What the exercise asks –
Restate the entries below exactly. Images are not part of the copy.

..........

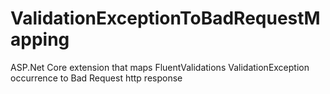 # ValidationExceptionToBadRequestMapping
ASP.Net Core extension that maps FluentValidations ValidationException occurrence to Bad Request http response
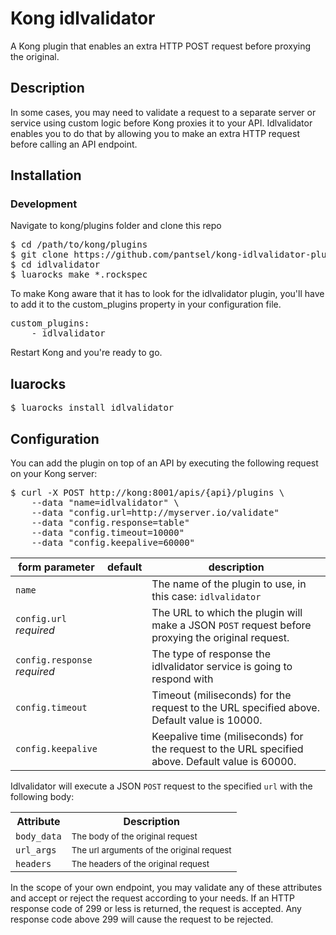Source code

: # Kong idlvalidator

A Kong plugin that enables an extra HTTP POST request before proxying the original.

## Description

In some cases, you may need to validate a request to a separate server or service using custom logic before Kong proxies it to your API.
Idlvalidator enables you to do that by allowing you to make an extra HTTP request before calling an API endpoint.

## Installation

### Development

Navigate to kong/plugins folder and clone this repo

<pre>
$ cd /path/to/kong/plugins
$ git clone https://github.com/pantsel/kong-idlvalidator-plugin idlvalidator
$ cd idlvalidator
$ luarocks make *.rockspec
</pre>

To make Kong aware that it has to look for the idlvalidator plugin, you'll have to add it to the custom_plugins property in your configuration file.

<pre>
custom_plugins:
    - idlvalidator
</pre>

Restart Kong and you're ready to go.

## luarocks

<pre>
$ luarocks install idlvalidator
</pre>


## Configuration

You can add the plugin on top of an API by executing the following request on your Kong server:

<pre>
$ curl -X POST http://kong:8001/apis/{api}/plugins \
    --data "name=idlvalidator" \
    --data "config.url=http://myserver.io/validate"
    --data "config.response=table"
    --data "config.timeout=10000"
    --data "config.keepalive=60000"
</pre>

<table><thead>
<tr>
<th>form parameter</th>
<th>default</th>
<th>description</th>
</tr>
</thead><tbody>
<tr>
<td><code>name</code></td>
<td></td>
<td>The name of the plugin to use, in this case: <code>idlvalidator</code></td>
</tr>
<tr>
<td><code>config.url</code><br><em>required</em></td>
<td></td>
<td>The URL to which the plugin will make a JSON <code>POST</code> request before proxying the original request.</td>
</tr>
<tr>
<td><code>config.response</code><br><em>required</em></td>
<td></td>
<td>The type of response the idlvalidator service is going to respond with</td>
</tr>
<tr>
<td><code>config.timeout</code></td>
<td></td>
<td>Timeout (miliseconds) for the request to the URL specified above. Default value is 10000.</td>
</tr>
<tr>
<td><code>config.keepalive</code></td>
<td></td>
<td>Keepalive time (miliseconds) for the request to the URL specified above. Default value is 60000.</td>
</tr>
</tbody></table>

Idlvalidator will execute a JSON <code>POST</code> request to the specified <code>url</code> with the following body:

<table>
    <tr>
        <th>Attribute</th>
        <th>Description</th>
    </tr>
    <tr>
    <td><code>body_data</code></td>
    <td><small>The body of the original request</small></td>
    </tr>
    <tr>
        <td><code>url_args</code></td>
        <td><small>The url arguments of the original request</small></td>
    </tr>
    <tr>
        <td><code>headers</code></td>
        <td><small>The headers of the original request</small></td>
    </tr>
</table>

In the scope of your own endpoint, you may validate any of these attributes and accept or reject the request according to your needs. If an HTTP response code of 299 or less is returned, the request is accepted. Any response code above 299 will cause the request to be rejected.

..........

Solved problem –
 # ValidationExceptionToBadRequestMapping
ASP.Net Core extension that maps FluentValidations ValidationException occurrence to Bad Request http response
Source code

: # Kong idlvalidator

A Kong plugin that enables an extra HTTP POST request before proxying the original.

## Description

In some cases, you may need to validate a request to a separate server or service using custom logic before Kong proxies it to your API.
Idlvalidator enables you to do that by allowing you to make an extra HTTP request before calling an API endpoint.

## Installation

### Development

Navigate to kong/plugins folder and clone this repo

<pre>
$ cd /path/to/kong/plugins
$ git clone https://github.com/pantsel/kong-idlvalidator-plugin idlvalidator
$ cd idlvalidator
$ luarocks make *.rockspec
</pre>

To make Kong aware that it has to look for the idlvalidator plugin, you'll have to add it to the custom_plugins property in your configuration file.

<pre>
custom_plugins:
    - idlvalidator
</pre>

Restart Kong and you're ready to go.

## luarocks

<pre>
$ luarocks install idlvalidator
</pre>


## Configuration

You can add the plugin on top of an API by executing the following request on your Kong server:

<pre>
$ curl -X POST http://kong:8001/apis/{api}/plugins \
    --data "name=idlvalidator" \
    --data "config.url=http://myserver.io/validate"
    --data "config.response=table"
    --data "config.timeout=10000"
    --data "config.keepalive=60000"
</pre>

<table><thead>
<tr>
<th>form parameter</th>
<th>default</th>
<th>description</th>
</tr>
</thead><tbody>
<tr>
<td><code>name</code></td>
<td></td>
<td>The name of the plugin to use, in this case: <code>idlvalidator</code></td>
</tr>
<tr>
<td><code>config.url</code><br><em>required</em></td>
<td></td>
<td>The URL to which the plugin will make a JSON <code>POST</code> request before proxying the original request.</td>
</tr>
<tr>
<td><code>config.response</code><br><em>required</em></td>
<td></td>
<td>The type of response the idlvalidator service is going to respond with</td>
</tr>
<tr>
<td><code>config.timeout</code></td>
<td></td>
<td>Timeout (miliseconds) for the request to the URL specified above. Default value is 10000.</td>
</tr>
<tr>
<td><code>config.keepalive</code></td>
<td></td>
<td>Keepalive time (miliseconds) for the request to the URL specified above. Default value is 60000.</td>
</tr>
</tbody></table>

Idlvalidator will execute a JSON <code>POST</code> request to the specified <code>url</code> with the following body:

<table>
    <tr>
        <th>Attribute</th>
        <th>Description</th>
    </tr>
    <tr>
    <td><code>body_data</code></td>
    <td><small>The body of the original request</small></td>
    </tr>
    <tr>
        <td><code>url_args</code></td>
        <td><small>The url arguments of the original request</small></td>
    </tr>
    <tr>
        <td><code>headers</code></td>
        <td><small>The headers of the original request</small></td>
    </tr>
</table>

In the scope of your own endpoint, you may validate any of these attributes and accept or reject the request according to your needs. If an HTTP response code of 299 or less is returned, the request is accepted. Any response code above 299 will cause the request to be rejected.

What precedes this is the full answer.